Öyle bir olgu ki;
İnsanı ve kültürü yanlışlıyor.
Tam da bellek, ve tam da bütün tarihselliğiyle üstelik.
Kesici bir ilişki.
Öz'le görünüşü birbirinden yalıtan.
Ve kalıyor.
Hangi bağlamda... olursa olsun.
Pek çok ritüel ve form korunurken, mutasyona uğruyan muhteva (hafıza kaybı)
Ya da tümüyle boşaltıl.
Din
Bir nevi, sosyolojik bir organ transplantasyonu.
Lakin işin püf noktası şu ki;
Nakledilen organ, bir böbrek veya ciğer değil, bizzat beynin kendisi.
Yaa.. Kaşla göz arasında, çok kötü bişey oldu sanki.
Oldu tabi🙂
Sizin olan sizin değil ve siz bile değilsiniz artık >üçüncü tekil şahıs.

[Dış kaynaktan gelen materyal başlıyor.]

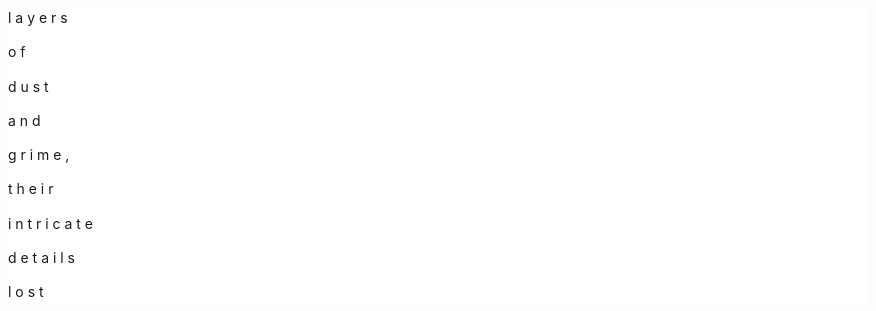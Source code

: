 l
a
y
e
r
s
 
o
f
 
d
u
s
t
 
a
n
d
 
g
r
i
m
e
,
 
t
h
e
i
r
 
i
n
t
r
i
c
a
t
e
 
d
e
t
a
i
l
s
 
l
o
s
t
 
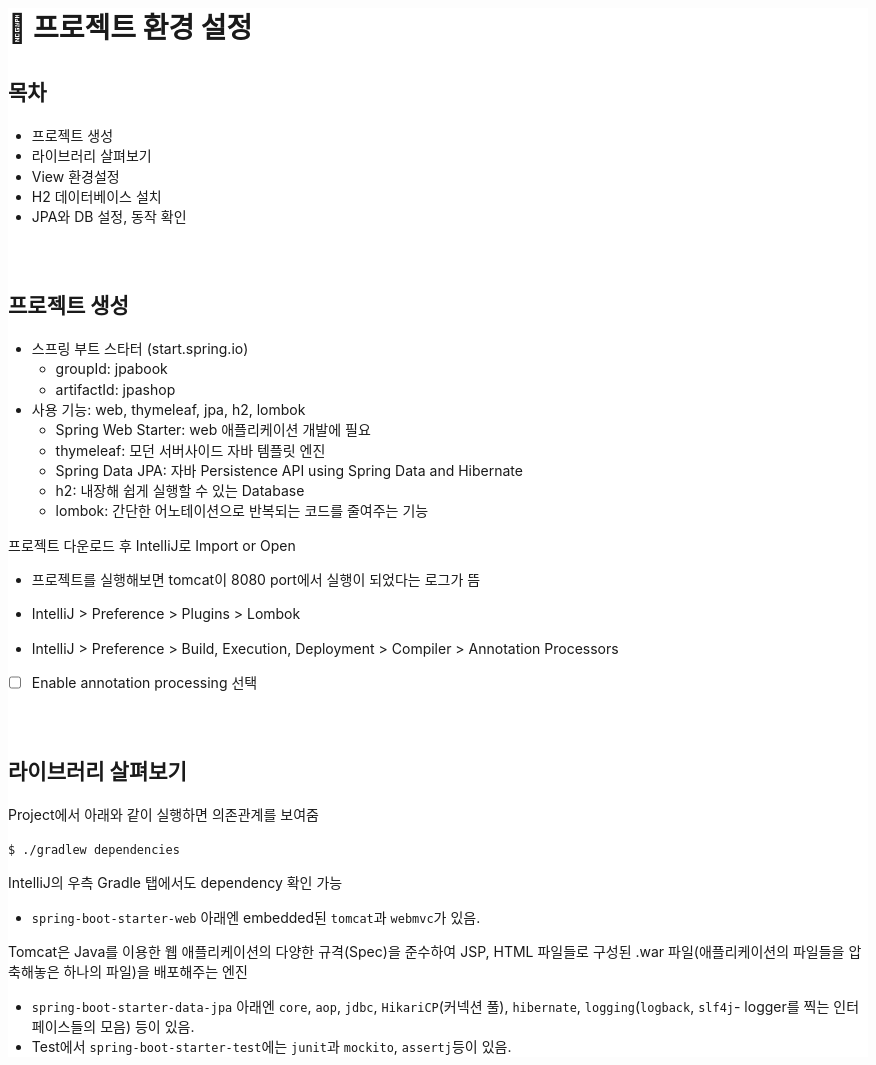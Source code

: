 # 🌱 프로젝트 환경 설정
## 목차

- 프로젝트 생성
- 라이브러리 살펴보기
- View 환경설정
- H2 데이터베이스 설치
- JPA와 DB 설정, 동작 확인

&nbsp;

## 프로젝트 생성

- 스프링 부트 스타터 (start.spring.io)
    - groupId: jpabook
    - artifactId: jpashop
- 사용 기능: web, thymeleaf, jpa, h2, lombok
    - Spring Web Starter: web 애플리케이션 개발에 필요
    - thymeleaf: 모던 서버사이드 자바 템플릿 엔진
    - Spring Data JPA: 자바 Persistence API using Spring Data and Hibernate
    - h2: 내장해 쉽게 실행할 수 있는 Database
    - lombok: 간단한 어노테이션으로 반복되는 코드를 줄여주는 기능


프로젝트 다운로드 후 IntelliJ로 Import or Open

- 프로젝트를 실행해보면 tomcat이 8080 port에서 실행이 되었다는 로그가 뜸

- IntelliJ > Preference > Plugins > Lombok
- IntelliJ > Preference > Build, Execution, Deployment > Compiler > Annotation Processors
- [ ]  Enable annotation processing 선택

&nbsp;

## 라이브러리 살펴보기

Project에서 아래와 같이 실행하면 의존관계를 보여줌

```bash
$ ./gradlew dependencies
```


IntelliJ의 우측 Gradle 탭에서도 dependency 확인 가능


- `spring-boot-starter-web` 아래엔 embedded된 `tomcat`과 `webmvc`가 있음.

Tomcat은 Java를 이용한 웹 애플리케이션의 다양한 규격(Spec)을 준수하여 JSP, HTML 파일들로 구성된 .war 파일(애플리케이션의 파일들을 압축해놓은 하나의 파일)을 배포해주는 엔진

- `spring-boot-starter-data-jpa` 아래엔 `core`, `aop`, `jdbc`, `HikariCP`(커넥션 풀), `hibernate`, `logging`(`logback`, `slf4j`- logger를 찍는 인터페이스들의 모음) 등이 있음.
- Test에서 `spring-boot-starter-test`에는 `junit`과 `mockito`, `assertj`등이 있음.
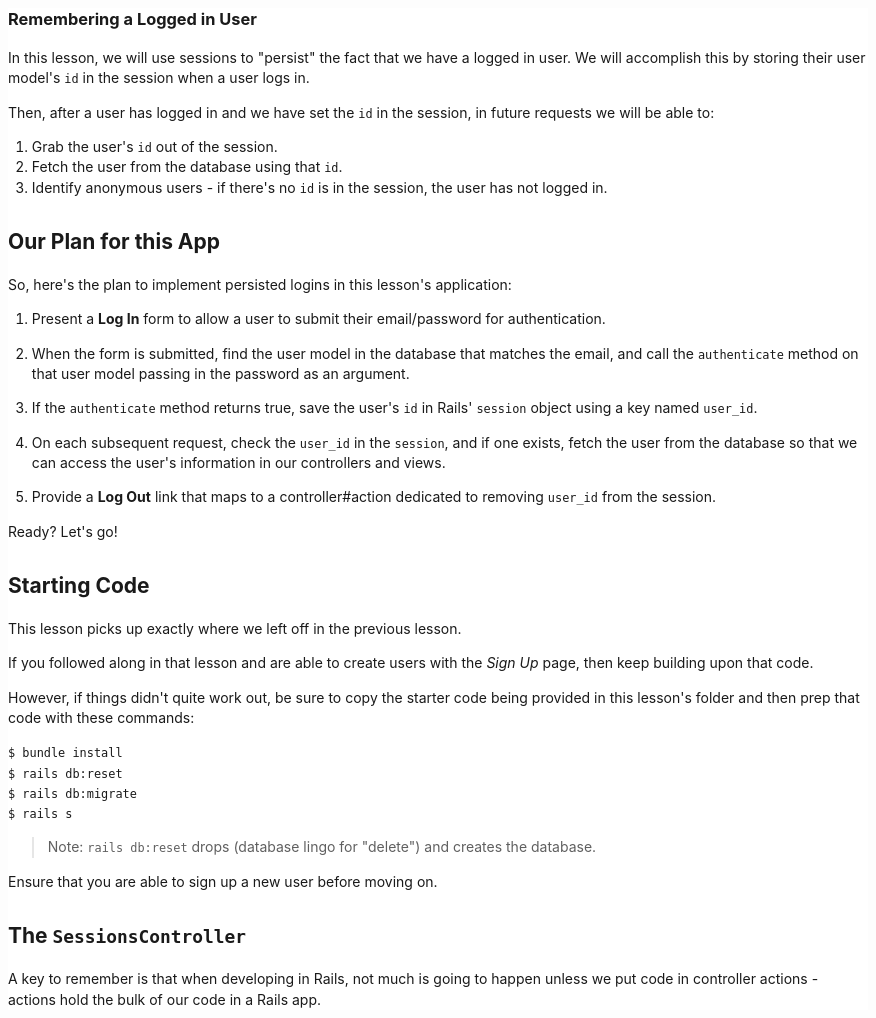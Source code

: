 ### Remembering a Logged in User

In this lesson, we will use sessions to "persist" the fact that we have a logged in user. We will accomplish this by storing their user model's `id` in the session when a user logs in.

Then, after a user has logged in and we have set the `id` in the session, in future requests we will be able to:

1. Grab the user's `id` out of the session.
2. Fetch the user from the database using that `id`.
3. Identify anonymous users - if there's no `id` is in the session, the user has not logged in.

## Our Plan for this App

So, here's the plan to implement persisted logins in this lesson's application:

1. Present a **Log In** form to allow a user to submit their email/password for authentication.

2. When the form is submitted, find the user model in the database that matches the email, and call the `authenticate` method on that user model passing in the password as an argument.

3. If the `authenticate` method returns true, save the user's `id` in Rails' `session` object using a key named `user_id`.

4. On each subsequent request, check the `user_id` in the `session`, and if one exists, fetch the user from the database so that we can access the user's information in our controllers and views.

5. Provide a **Log Out** link that maps to a controller#action dedicated to removing `user_id` from the session.

Ready?  Let's go!

## Starting Code

This lesson picks up exactly where we left off in the previous lesson.

If you followed along in that lesson and are able to create users with the _Sign Up_ page, then keep building upon that code.

However, if things didn't quite work out, be sure to copy the starter code being provided in this lesson's folder and then prep that code with these commands:

```
$ bundle install
$ rails db:reset
$ rails db:migrate
$ rails s
```

> Note: `rails db:reset` drops (database lingo for "delete") and creates the database.

Ensure that you are able to sign up a new user before moving on.

## The `SessionsController`

A key to remember is that when developing in Rails, not much is going to happen unless we put code in controller actions - actions hold the bulk of our code in a Rails app.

Sonrası aslı, aslı astarsız, öncesi kayıp.

Ve bir başka bedende gözünü açan insan. (siz değilsiniz lakin, başkası)
Eller iki, parmaklar beş.. Bakıp sayması güzel ama, yine de farklı. Sonra aynada saç tara, banyo yap, basini yıka..
Avrupa hıristiyan mı mesela? Hıristiyan.. Peki ya güney Amerika?.. Ortadoğu, Avustralya, Afrika? Bittabi.
Yolcusuz bilet, kendi "başına" kesilmiş..
Oysa ben Avrupa'ya baktığımda, Roma'yı görüyorum hala. O hem sevip hem döven, kanun ve şehircilik ustası eski Roma.
Ya da küçük bir Meksika kasabasında çalan çan, Napoli'dekiyle aynı bile olsa.. Yine de şıp diye anlıyor insan, Sezar'ın hiç uğramadığını oralara..
Sonra Afrika..
Kilise aynı belki, ama bu kez de ne Roma, ne Meksika.
Ve Peru'nun hıristiyan dağ köyleri vardı geçenlerde..Hani o anı ölümsezleştirmek için fotoğraf çeksen; onlar da hıristiyan elbet. Ama yürüyüşü inka, duruşu inka, çıplak ayaklı sertliği ve mesih'i andığı tören bile inka..
Yani bendeniz, nereye gitsem aynı kartpostal çıkıyor karşıma;

Yeni beden içinde eski ve kırık gölgeler.
Yeni olan beden değil halbuki, şimdi hırsız sepetinde başsız bir heykel.
Eski gölgenin yeni sahibi ve hafızasız.